DATA SHOWN:
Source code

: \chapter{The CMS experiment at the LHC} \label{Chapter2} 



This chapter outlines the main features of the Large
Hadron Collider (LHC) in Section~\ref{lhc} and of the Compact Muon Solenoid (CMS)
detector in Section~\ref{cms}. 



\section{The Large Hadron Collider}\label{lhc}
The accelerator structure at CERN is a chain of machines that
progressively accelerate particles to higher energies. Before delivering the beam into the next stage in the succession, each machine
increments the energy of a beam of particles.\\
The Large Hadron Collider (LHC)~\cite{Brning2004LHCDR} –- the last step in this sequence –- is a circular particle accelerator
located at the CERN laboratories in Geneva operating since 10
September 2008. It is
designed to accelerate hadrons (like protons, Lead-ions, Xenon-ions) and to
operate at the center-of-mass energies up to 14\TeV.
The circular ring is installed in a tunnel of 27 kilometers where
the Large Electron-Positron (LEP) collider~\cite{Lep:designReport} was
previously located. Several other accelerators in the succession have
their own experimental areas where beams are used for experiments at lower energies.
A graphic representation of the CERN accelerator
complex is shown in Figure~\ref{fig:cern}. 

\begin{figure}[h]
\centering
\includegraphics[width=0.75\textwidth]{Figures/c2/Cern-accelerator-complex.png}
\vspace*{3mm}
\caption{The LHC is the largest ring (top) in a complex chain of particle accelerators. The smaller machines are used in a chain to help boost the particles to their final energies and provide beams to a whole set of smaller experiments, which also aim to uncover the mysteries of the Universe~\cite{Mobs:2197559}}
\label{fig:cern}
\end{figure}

TRY IT:
Output every line of the data again, exactly.

REPLY:
Source code

: \chapter{The CMS experiment at the LHC} \label{Chapter2} 



This chapter outlines the main features of the Large
Hadron Collider (LHC) in Section~\ref{lhc} and of the Compact Muon Solenoid (CMS)
detector in Section~\ref{cms}. 



\section{The Large Hadron Collider}\label{lhc}
The accelerator structure at CERN is a chain of machines that
progressively accelerate particles to higher energies. Before delivering the beam into the next stage in the succession, each machine
increments the energy of a beam of particles.\\
The Large Hadron Collider (LHC)~\cite{Brning2004LHCDR} –- the last step in this sequence –- is a circular particle accelerator
located at the CERN laboratories in Geneva operating since 10
September 2008. It is
designed to accelerate hadrons (like protons, Lead-ions, Xenon-ions) and to
operate at the center-of-mass energies up to 14\TeV.
The circular ring is installed in a tunnel of 27 kilometers where
the Large Electron-Positron (LEP) collider~\cite{Lep:designReport} was
previously located. Several other accelerators in the succession have
their own experimental areas where beams are used for experiments at lower energies.
A graphic representation of the CERN accelerator
complex is shown in Figure~\ref{fig:cern}. 

\begin{figure}[h]
\centering
\includegraphics[width=0.75\textwidth]{Figures/c2/Cern-accelerator-complex.png}
\vspace*{3mm}
\caption{The LHC is the largest ring (top) in a complex chain of particle accelerators. The smaller machines are used in a chain to help boost the particles to their final energies and provide beams to a whole set of smaller experiments, which also aim to uncover the mysteries of the Universe~\cite{Mobs:2197559}}
\label{fig:cern}
\end{figure}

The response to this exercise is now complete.